2019 was somewhat of a mixed bag for me. I welcomed a beautiful new granddaughter to our family and watched my “original” granddaughter transform from a baby to a little person with strong opinions. I celebrated my 30th year of marriage to a man who has been the greatest life partner that I ever could have imagined. I spent an incredibly relaxing 3 weeks of vacation time with family and friends in the USA this summer. There were definitely some wonderful highlights.
Unfortunately, on the flip side, my daughter’s ED was deafeningly loud this year. Every time she took one step forward, it pushed her three steps back. She had an awful year, which meant that I had an awful year, because that umbilical cord never really gets fully cut. When she hurts, I hurt.
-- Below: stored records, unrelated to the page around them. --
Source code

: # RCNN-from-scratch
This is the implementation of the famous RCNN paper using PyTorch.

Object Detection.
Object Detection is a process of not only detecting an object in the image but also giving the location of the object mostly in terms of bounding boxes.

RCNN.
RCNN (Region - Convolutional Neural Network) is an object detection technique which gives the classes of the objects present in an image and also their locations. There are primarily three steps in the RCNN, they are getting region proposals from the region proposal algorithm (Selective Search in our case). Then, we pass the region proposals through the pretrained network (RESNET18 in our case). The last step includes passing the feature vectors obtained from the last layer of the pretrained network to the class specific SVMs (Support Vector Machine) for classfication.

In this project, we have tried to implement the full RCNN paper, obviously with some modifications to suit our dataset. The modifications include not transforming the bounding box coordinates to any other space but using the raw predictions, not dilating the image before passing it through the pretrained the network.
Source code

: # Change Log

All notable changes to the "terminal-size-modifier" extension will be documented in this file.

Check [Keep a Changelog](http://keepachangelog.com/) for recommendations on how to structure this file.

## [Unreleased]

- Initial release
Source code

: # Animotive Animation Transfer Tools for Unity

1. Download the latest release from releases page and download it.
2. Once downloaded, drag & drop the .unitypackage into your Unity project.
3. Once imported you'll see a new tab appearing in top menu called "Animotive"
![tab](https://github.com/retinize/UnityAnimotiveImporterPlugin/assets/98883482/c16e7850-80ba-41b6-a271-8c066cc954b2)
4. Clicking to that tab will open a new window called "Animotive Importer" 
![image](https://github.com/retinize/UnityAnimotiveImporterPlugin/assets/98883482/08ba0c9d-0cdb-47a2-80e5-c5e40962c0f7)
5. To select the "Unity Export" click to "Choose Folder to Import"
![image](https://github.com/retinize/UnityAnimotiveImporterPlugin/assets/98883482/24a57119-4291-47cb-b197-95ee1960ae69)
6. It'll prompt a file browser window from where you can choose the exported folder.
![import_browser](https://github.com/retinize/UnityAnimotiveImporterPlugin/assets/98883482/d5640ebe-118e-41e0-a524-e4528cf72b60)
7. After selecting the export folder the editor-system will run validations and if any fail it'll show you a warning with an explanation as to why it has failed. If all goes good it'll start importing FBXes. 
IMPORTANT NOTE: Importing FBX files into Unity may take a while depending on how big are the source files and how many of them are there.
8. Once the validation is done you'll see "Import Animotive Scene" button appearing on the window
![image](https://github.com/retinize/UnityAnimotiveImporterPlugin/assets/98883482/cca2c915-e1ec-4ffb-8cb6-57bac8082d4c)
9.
You would think that after 12 years of dealing with this illness, I would have built up some type of immunity to the pain, that I wouldn’t feel the sucker punches, but I still do. ED is Muhammad Ali on steroids. Just when I start to think that things are finally looking up, that my daughter is finally gaining ground against her ED, her ED throws that solid punch and knocks us down. And in some ways, instead of it getting easier, it just gets harder with time. I am not sure why that surprises me, but it does.
I woke up this morning somewhat angry. The fact that I am angry at my daughter’s ED makes perfect sense. But in addition to that, I found myself turning that anger inward. Why do I let my daughter’s ED still get to me, why do I let it knock the wind out of me time after time?
I started thinking about the new year being the perfect time for a new perspective, which led me to consider that maybe I need to look at this situation from another angle. Maybe what matters the most is not that after 12 years I still get pounded by my daughter’s ED, maybe what matters most is that after 12 years, without fail, I still get up, no matter how hard the hit. When I frame it like that, it banishes the anger and replaces it with a feeling of strength.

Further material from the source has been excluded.